Updated

A bomb exploded Wednesday evening outside a clothing store in a busy Colombo suburb, killing at least 16 people and wounding more than 20 others, the military said.

The blast occurred in the town of Nugegoda when a security guard outside a popular store became suspicious about a parcel and tried to open it, a defense official said, speaking on condition of anonymity because he was not authorized to speak to the media.

Earlier Wednesday, a handicapped suicide bomber sent by Tamil Tiger rebels to assassinate a Cabinet minister blew herself up at Sri Lanka's social services ministry in the heart of Colombo, killing a government employee, the military said.

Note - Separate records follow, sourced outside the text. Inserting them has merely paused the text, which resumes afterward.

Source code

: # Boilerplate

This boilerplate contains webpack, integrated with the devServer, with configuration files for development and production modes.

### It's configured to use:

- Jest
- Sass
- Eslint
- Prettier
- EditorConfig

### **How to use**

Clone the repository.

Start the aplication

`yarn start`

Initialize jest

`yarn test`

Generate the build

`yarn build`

The blast came hours after the rebels' top leader blamed the government for a recent escalation of fighting in the more than two-decade-old civil war that has killed an estimated 70,000 in the Indian Ocean island nation.

The suicide bombing targeted the offices of Douglas Devananda, the minister of social services and the leader of the Eelam People's Democratic Party, an ethnic Tamil party considered a rival to the separatist Tamil Tigers, the military said.

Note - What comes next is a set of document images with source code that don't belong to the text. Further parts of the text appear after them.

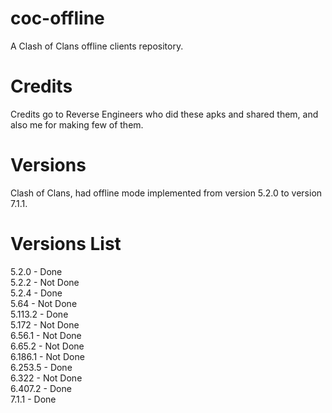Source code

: # coc-offline
A Clash of Clans offline clients repository.

# Credits
Credits go to Reverse Engineers who did these apks and shared them, and also me for making few of them.

# Versions
Clash of Clans, had offline mode implemented from version 5.2.0 to version 7.1.1.

# Versions List
5.2.0 - Done\
5.2.2 - Not Done\
5.2.4 - Done\
5.64 - Not Done\
5.113.2 - Done\
5.172 - Not Done\
6.56.1 - Not Done\
6.65.2 - Not Done\
6.186.1 - Not Done\
6.253.5 - Done\
6.322 - Not Done\
6.407.2 - Done\
7.1.1 - Done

Devananda, the target of repeated assassination attempts, was not injured in the attack, the military said. The blast killed one of his staff members and injured two others, one critically, said Dr. Hector Weerasinghe, the medical director of Colombo National Hospital. The bomber was also killed.

The rebel group has been fighting since 1983 to create a separate homeland for Sri Lanka's minority Tamils following decades of discrimination by governments controlled by the Sinhalese majority.